— Aim of the task —
In the entries below, find the line with "- 💞️ I’m looking to collaborate on ..." and the line with "Read the [documentation](kibitzr.readthedocs.org)"; give again those lines and every line between them, exactly.
>>
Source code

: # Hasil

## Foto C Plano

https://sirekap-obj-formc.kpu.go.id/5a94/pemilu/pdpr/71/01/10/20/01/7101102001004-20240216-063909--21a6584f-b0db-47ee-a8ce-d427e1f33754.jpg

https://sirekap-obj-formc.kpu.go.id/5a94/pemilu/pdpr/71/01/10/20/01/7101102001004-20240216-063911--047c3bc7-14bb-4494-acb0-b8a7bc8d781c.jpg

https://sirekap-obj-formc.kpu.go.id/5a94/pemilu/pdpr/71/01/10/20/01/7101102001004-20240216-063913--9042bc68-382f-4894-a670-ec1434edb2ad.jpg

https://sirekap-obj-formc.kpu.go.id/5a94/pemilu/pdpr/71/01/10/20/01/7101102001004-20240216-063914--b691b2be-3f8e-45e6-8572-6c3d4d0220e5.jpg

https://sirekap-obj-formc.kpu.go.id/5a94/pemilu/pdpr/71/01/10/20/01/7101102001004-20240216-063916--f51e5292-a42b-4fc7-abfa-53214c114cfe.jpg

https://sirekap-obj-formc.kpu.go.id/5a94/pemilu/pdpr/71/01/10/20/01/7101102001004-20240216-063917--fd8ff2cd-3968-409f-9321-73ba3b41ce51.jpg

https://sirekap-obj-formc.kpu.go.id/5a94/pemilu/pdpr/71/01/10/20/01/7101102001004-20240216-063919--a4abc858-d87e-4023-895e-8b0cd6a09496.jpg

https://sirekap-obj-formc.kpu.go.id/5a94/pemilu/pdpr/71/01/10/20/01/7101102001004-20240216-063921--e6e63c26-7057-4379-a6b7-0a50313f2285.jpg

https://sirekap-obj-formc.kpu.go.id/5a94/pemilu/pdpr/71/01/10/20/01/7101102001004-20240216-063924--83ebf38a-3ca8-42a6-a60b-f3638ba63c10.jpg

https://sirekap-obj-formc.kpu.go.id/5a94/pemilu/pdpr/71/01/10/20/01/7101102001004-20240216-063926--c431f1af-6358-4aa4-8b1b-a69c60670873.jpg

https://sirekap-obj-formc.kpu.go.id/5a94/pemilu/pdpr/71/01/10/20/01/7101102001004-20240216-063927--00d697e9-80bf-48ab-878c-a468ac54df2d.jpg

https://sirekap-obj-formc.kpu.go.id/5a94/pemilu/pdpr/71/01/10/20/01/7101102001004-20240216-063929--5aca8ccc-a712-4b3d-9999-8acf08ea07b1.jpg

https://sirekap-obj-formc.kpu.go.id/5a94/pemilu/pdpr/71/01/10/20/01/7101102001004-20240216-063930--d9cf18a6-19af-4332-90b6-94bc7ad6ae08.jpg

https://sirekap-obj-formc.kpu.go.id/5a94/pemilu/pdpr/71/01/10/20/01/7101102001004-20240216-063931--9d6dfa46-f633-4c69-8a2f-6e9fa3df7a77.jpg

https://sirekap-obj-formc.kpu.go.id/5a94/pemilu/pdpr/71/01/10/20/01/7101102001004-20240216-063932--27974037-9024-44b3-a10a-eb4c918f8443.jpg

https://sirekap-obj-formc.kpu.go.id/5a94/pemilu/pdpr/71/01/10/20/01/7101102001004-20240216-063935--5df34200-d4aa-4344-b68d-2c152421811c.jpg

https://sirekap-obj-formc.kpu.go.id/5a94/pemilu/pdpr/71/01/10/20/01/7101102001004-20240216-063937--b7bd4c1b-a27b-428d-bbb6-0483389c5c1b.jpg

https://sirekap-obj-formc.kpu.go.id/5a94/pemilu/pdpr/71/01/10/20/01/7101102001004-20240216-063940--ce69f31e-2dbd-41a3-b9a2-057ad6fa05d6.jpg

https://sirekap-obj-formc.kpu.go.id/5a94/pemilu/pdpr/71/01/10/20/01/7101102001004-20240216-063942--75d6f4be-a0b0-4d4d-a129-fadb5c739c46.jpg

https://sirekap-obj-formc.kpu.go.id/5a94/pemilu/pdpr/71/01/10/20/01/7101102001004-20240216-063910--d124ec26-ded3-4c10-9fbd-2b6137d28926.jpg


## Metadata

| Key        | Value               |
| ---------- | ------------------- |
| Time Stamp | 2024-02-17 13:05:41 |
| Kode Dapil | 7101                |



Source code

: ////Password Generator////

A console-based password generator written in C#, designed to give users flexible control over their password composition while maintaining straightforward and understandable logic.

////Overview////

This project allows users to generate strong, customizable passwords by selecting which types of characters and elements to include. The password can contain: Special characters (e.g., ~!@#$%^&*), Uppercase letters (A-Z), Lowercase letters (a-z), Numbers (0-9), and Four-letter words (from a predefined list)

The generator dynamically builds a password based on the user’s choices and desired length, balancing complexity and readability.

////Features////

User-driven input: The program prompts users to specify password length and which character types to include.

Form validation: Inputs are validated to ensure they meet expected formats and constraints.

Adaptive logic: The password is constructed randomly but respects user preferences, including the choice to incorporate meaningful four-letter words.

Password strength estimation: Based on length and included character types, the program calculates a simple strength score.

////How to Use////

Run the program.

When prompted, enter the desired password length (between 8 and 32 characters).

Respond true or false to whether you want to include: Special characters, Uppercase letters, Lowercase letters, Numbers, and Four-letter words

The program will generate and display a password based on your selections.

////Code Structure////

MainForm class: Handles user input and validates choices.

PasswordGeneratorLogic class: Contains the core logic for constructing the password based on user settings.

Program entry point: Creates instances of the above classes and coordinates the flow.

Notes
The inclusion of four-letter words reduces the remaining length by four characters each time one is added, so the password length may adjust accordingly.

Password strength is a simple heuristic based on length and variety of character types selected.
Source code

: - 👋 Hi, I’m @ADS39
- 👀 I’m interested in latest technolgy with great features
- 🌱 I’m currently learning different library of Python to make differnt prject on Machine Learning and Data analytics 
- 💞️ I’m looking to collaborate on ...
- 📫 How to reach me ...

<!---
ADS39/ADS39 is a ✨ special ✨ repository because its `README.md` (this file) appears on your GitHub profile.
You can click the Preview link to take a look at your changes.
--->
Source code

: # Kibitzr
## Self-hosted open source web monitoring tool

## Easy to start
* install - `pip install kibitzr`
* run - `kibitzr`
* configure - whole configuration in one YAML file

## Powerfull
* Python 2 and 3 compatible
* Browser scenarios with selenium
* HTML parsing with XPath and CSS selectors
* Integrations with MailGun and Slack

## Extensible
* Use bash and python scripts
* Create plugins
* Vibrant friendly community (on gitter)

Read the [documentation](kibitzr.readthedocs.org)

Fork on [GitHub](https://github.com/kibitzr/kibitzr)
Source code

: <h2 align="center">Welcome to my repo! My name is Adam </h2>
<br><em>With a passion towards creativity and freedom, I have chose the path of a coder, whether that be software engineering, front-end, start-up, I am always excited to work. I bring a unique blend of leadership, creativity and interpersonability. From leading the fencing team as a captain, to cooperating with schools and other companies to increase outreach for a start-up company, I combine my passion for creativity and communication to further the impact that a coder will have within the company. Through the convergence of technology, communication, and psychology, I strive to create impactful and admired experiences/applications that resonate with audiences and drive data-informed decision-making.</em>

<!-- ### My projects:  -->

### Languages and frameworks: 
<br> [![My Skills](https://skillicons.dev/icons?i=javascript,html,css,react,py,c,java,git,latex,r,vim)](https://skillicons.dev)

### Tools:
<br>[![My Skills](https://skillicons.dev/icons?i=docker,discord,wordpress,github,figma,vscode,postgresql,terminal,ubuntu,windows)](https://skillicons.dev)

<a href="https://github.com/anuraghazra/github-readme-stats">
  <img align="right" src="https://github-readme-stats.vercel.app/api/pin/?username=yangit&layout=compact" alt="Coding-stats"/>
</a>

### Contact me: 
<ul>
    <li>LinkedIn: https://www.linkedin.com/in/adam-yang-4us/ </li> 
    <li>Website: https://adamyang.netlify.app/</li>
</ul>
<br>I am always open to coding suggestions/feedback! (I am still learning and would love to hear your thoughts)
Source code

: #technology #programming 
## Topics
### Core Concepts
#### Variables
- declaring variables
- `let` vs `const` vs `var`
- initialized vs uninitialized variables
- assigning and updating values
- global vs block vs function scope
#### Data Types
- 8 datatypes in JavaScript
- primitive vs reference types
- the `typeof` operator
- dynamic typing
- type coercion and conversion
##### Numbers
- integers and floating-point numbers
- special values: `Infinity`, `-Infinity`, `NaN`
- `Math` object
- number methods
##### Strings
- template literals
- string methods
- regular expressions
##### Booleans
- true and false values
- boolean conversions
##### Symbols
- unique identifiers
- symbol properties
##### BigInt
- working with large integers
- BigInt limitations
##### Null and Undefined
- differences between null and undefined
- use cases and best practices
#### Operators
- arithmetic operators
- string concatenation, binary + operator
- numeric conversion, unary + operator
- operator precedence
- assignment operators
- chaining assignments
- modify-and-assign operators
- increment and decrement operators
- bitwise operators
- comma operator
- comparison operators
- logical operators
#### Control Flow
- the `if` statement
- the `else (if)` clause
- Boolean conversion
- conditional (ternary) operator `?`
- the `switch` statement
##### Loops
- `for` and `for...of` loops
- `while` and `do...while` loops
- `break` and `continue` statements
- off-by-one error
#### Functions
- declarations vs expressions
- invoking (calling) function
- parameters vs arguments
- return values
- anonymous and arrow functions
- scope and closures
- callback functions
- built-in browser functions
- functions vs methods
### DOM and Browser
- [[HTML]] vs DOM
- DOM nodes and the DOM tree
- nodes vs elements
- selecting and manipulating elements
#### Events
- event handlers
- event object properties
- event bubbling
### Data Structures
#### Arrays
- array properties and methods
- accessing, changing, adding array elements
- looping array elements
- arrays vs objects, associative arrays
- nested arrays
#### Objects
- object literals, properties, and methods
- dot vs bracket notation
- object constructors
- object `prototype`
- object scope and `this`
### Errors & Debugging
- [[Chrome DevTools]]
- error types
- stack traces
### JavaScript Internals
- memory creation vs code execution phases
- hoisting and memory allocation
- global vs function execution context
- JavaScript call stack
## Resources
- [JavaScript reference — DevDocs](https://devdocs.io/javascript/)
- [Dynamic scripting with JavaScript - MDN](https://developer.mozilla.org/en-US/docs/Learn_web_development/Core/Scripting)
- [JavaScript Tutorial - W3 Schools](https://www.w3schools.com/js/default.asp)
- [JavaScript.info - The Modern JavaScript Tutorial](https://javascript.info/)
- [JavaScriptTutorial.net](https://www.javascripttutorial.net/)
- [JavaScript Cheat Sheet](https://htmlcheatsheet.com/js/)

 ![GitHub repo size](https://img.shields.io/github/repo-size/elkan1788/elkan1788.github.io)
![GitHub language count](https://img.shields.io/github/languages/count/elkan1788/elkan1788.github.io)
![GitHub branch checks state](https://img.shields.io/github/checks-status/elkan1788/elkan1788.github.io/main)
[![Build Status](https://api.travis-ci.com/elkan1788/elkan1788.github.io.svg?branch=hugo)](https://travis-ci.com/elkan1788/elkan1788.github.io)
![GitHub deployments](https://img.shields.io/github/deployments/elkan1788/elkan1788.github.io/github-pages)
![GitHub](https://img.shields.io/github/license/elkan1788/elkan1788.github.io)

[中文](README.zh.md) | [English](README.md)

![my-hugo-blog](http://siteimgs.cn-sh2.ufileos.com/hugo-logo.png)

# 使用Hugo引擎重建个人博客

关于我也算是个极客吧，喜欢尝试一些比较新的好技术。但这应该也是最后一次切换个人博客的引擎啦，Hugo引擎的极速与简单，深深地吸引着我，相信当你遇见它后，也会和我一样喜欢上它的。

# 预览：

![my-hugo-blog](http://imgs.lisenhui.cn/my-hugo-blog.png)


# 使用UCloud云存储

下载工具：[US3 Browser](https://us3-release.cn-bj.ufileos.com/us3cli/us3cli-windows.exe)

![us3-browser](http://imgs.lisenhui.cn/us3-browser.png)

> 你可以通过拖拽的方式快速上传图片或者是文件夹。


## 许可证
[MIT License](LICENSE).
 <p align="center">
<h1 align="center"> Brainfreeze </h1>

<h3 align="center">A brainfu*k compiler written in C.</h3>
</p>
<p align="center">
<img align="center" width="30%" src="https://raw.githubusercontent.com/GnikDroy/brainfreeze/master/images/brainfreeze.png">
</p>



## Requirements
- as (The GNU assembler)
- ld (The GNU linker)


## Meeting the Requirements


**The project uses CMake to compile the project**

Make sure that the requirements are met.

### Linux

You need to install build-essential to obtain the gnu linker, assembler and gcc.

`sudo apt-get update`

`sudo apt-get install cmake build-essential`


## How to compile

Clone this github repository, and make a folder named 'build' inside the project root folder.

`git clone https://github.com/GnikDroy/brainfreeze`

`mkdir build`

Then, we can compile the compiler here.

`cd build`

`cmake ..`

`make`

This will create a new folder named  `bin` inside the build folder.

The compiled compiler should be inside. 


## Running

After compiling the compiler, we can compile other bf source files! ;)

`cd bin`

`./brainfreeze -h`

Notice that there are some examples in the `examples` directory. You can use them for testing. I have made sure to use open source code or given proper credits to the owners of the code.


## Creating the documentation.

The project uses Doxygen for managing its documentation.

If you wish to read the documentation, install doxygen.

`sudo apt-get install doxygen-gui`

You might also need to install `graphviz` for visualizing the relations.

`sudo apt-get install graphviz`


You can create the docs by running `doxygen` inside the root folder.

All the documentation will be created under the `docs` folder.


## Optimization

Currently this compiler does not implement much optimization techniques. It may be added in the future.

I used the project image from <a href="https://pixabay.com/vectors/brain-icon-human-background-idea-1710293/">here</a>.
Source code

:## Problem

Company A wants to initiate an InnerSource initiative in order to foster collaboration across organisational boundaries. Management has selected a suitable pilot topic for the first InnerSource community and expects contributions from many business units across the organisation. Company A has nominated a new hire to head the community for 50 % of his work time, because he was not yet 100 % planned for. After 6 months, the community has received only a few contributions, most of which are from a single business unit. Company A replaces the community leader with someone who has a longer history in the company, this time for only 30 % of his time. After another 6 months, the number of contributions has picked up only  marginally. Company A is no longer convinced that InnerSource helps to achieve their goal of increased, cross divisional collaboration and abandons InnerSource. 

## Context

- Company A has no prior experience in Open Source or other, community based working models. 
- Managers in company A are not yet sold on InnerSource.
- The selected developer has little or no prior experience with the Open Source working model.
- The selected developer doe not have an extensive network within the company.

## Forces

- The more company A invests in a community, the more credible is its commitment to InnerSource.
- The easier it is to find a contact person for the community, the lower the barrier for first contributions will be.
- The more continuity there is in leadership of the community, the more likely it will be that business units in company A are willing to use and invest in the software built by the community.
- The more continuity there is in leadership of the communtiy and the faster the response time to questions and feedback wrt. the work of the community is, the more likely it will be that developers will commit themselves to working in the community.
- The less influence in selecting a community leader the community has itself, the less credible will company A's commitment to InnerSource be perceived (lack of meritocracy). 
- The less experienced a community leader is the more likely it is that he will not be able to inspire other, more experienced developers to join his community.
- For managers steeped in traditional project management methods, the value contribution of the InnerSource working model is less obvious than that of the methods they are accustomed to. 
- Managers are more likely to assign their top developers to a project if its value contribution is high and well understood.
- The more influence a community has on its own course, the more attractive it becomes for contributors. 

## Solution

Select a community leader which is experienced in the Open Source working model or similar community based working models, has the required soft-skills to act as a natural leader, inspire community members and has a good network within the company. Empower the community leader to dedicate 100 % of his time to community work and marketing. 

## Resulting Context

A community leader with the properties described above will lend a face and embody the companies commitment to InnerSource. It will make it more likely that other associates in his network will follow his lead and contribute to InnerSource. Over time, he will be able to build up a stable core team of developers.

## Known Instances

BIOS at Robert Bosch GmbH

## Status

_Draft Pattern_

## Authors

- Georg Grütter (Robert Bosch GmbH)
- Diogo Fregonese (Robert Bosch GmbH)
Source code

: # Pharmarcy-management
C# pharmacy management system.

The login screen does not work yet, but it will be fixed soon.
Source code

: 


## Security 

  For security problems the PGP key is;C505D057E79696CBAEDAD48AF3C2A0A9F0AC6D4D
<<
— Exercise output —
- 💞️ I’m looking to collaborate on ...
- 📫 How to reach me ...

<!---
ADS39/ADS39 is a ✨ special ✨ repository because its `README.md` (this file) appears on your GitHub profile.
You can click the Preview link to take a look at your changes.
--->
Source code

: # Kibitzr
## Self-hosted open source web monitoring tool

## Easy to start
* install - `pip install kibitzr`
* run - `kibitzr`
* configure - whole configuration in one YAML file

## Powerfull
* Python 2 and 3 compatible
* Browser scenarios with selenium
* HTML parsing with XPath and CSS selectors
* Integrations with MailGun and Slack

## Extensible
* Use bash and python scripts
* Create plugins
* Vibrant friendly community (on gitter)

Read the [documentation](kibitzr.readthedocs.org)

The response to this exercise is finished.